Scritto il 05/03/2026
da Xiaoqing Lv

J Inflamm Res. 2026 Feb 26;19:580633. doi: 10.2147/JIR.S580633. eCollection 2026.

ABSTRACT

BACKGROUND: Acute generalized exanthematous pustulosis (AGEP) is a drug-induced severe cutaneous adverse reaction (SCAR) characterized by an acute extensive erythematous pustular eruption. Integrated analyses including Asian cohorts remain scarce.

METHODS: A total of 503 AGEP cases were analyzed by combining two distinct, routinely-collected data cohorts: (1) a literature-derived cohort (PubMed, Embase, Web of Science, and CNKI) and (2) a hospital-based clinical cohort from a tertiary-care center in China. The hospital cohort data were collected retrospectively from January 2015 to July 2025. Demographic, etiologic, clinical, laboratory and therapeutic characteristics were summarized. Drugs were stratified by median latency (3 days) into short- versus long-latency groups to explore class-specific patterns.

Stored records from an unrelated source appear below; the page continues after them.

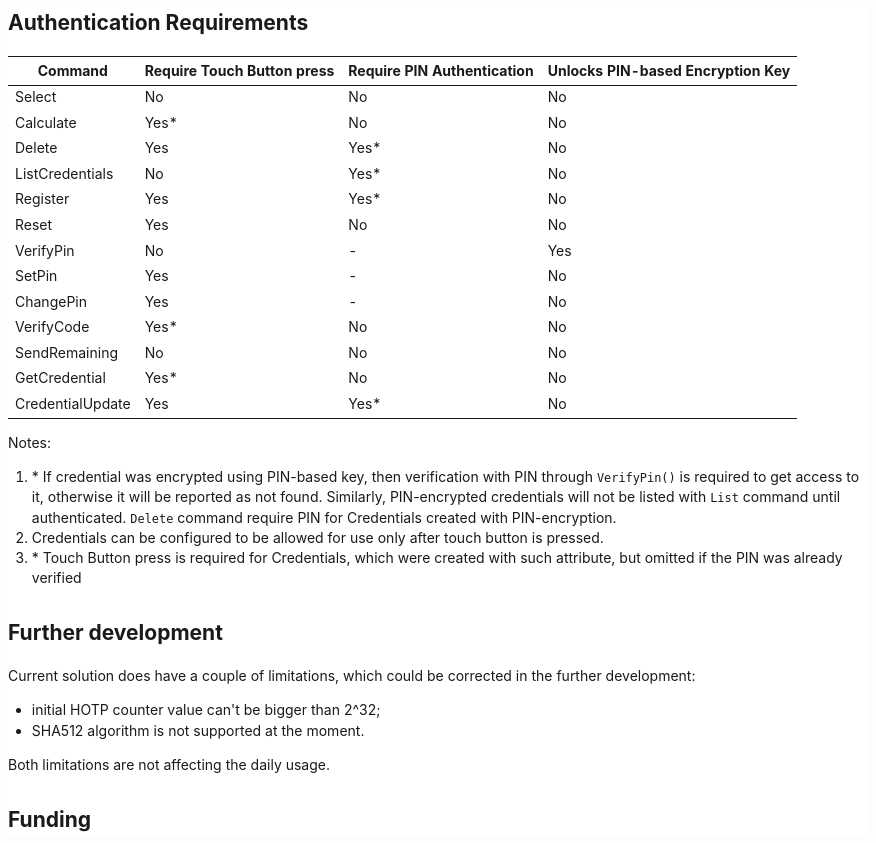 ## Authentication Requirements

| Command          | Require Touch Button press | Require PIN Authentication | Unlocks PIN-based Encryption Key |
|------------------|----------------------------|----------------------------|----------------------------------|
| Select           | No                         | No                         | No                               |
| Calculate        | Yes*                       | No                         | No                               |
| Delete           | Yes                        | Yes*                       | No                               |
| ListCredentials  | No                         | Yes*                       | No                               |
| Register         | Yes                        | Yes*                       | No                               |
| Reset            | Yes                        | No                         | No                               |
| VerifyPin        | No                         | -                          | Yes                              |
| SetPin           | Yes                        | -                          | No                               |
| ChangePin        | Yes                        | -                          | No                               |
| VerifyCode       | Yes*                       | No                         | No                               |
| SendRemaining    | No                         | No                         | No                               |
| GetCredential    | Yes*                       | No                         | No                               |
| CredentialUpdate | Yes                        | Yes*                       | No                               |

Notes:

1. \* If credential was encrypted using PIN-based key, then verification with PIN through `VerifyPin()` is required to
   get
   access to it, otherwise it will be reported as not found. Similarly, PIN-encrypted credentials will not be listed
   with `List` command until authenticated. `Delete` command require PIN for Credentials created with PIN-encryption.
2. Credentials can be configured to be allowed for use only after touch button is pressed.
3. \* Touch Button press is required for Credentials, which were created with such attribute,
   but omitted if the PIN was already verified

## Further development

Current solution does have a couple of limitations, which could be corrected in the further development:

- initial HOTP counter value can't be bigger than 2^32;
- SHA512 algorithm is not supported at the moment.

Both limitations are not affecting the daily usage.

## Funding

RESULTS: Drugs triggered 94.6% of cases, mainly β-lactam antibiotics (20.7%), non-β-lactam antibiotics (16.3%), and hydroxychloroquine (10.4%). With a 3-day median latency threshold, antibiotic-related reactions showed short latency, whereas antimalarials, analgesics, and antifungals exhibited longer latency. Hospitalization occurred in 75.1%, and systemic involvement in 20.2% (mostly hepatic or renal). Mucosal lesions were infrequent (oral 8.7%, genital 1.8%). Among those tested, patch tests were positive in 71.6%. Systemic corticosteroids were the mainstay (63.8%) of treatment, with cyclosporine (3.7%) and intravenous immunoglobulin (2.5%) used as adjuncts. A few refractory cases received biologics, including IL-17 inhibitors (eg secukinumab, brodalumab) and IL-36 receptor blockade (spesolimab), achieving partial or complete response. Eight deaths (1.6%) were documented, mainly among older, comorbid, polymedicated patients.

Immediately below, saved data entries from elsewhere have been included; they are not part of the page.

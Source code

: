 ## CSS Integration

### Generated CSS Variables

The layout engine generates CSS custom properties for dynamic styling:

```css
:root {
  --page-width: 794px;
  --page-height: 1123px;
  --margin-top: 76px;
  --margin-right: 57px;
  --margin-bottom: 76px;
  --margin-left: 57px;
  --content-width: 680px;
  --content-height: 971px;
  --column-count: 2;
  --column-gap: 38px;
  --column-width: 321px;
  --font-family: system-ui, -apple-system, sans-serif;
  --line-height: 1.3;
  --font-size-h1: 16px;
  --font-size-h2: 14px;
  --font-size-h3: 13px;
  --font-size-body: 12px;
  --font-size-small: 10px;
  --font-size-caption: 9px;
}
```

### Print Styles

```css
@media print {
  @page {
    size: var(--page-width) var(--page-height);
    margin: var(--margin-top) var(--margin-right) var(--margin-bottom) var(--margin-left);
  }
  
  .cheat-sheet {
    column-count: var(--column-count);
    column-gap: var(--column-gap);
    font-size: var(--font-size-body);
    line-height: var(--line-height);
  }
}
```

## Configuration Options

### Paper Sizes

CONCLUSION: AGEP displays distinct drug class-specific latency signatures and occasional systemic morbidity. We propose a conceptual AGEP causality triage framework integrating latency and allergologic evidence to enhance culprit identification in polypharmacy settings. Given the mechanistic involvement of the IL-36-Th17/IL-17 axis, biologic agents targeting IL-17 or IL-36 pathways show promise in severe or corticosteroid-refractory AGEP, warranting confirmation in larger prospective studies.